Nomura has kept its estimate for the economic growth of India in FY26 at 6.2 per cent GDP growth along with consumer price inflation of 2.7 per cent.
The Japanese financial services company's forecast comes amid the government working towards a much-anticipated revamp of the Goods and Services Tax (GST) structure.
Presently, GST is levied under four slabs—5 per cent, 12 per cent, 18 per cent, and 28 per cent. The Centre has decided to prune this structure into two base rates of 5 per cent and 28 per cent, and impose a levy of 40 per cent on sin and luxury items.

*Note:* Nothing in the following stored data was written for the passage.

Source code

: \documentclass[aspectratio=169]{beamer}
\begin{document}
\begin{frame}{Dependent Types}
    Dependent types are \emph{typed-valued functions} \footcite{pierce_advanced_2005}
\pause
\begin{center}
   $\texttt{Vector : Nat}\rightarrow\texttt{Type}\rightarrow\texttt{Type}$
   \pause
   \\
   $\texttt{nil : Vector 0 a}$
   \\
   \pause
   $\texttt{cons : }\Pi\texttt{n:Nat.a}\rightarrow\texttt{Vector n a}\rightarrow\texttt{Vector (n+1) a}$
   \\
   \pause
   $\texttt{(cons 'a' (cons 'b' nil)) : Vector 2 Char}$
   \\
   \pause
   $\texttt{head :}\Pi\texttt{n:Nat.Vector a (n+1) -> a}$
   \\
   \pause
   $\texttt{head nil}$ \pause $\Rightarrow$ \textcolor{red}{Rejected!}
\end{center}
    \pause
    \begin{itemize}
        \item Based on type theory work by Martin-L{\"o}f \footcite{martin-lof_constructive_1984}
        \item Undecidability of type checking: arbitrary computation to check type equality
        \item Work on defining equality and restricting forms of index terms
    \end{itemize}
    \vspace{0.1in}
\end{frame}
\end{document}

Experts warn that elimination of the 12 per cent and 18 per cent slabs can theoretically cut GDP growth by 0.19 per cent. States might oppose the move, fearing loss of revenues if compensation is inadequate. Policymakers will prefer to retain high-revenue items in higher tax slabs to protect state budgets.
Nomura pointed out that Indian consumption is largely based on employment and income fundamentals. Tax reforms that boost disposable income could lead to greater savings, while consumer expenditure could change in cycles. The brokerage forecasts initial slowing of buying ahead of weaker rates, followed by a pickup in demand in the festival season in October–November.
The GST rationalisation should have a significant disinflationary impact. Today, 22 per cent of the items in the CPI basket come under the 12 per cent slab, and 5 per cent in the 28 per cent slab.
But Nomura cautioned prices may not be reduced immediately. Leveraging the experience of the 2017 GST introduction, firms have a tendency to increase mark-ups prior to the reform and transferred only a portion of the tax relief to consumers, increasing the profit margin.
The proposal enters the political sphere now. This week, a Group of Ministers (GoM) will discuss the plan, after which there will be a GST Council meet in September. If all goes well, the new GST structure will take effect by Diwali.
On a fiscal basis, government's biggest indirect taxation revenues are derived from items taxed at less than 18 per cent and these are not likely to be impacted big time. With high-yielding products continuing in the highest slab and the existing compensation cess most probably substituted with an alternative one, Nomura has maintained its fiscal deficit forecast unchanged at 4.4 per cent of GDP.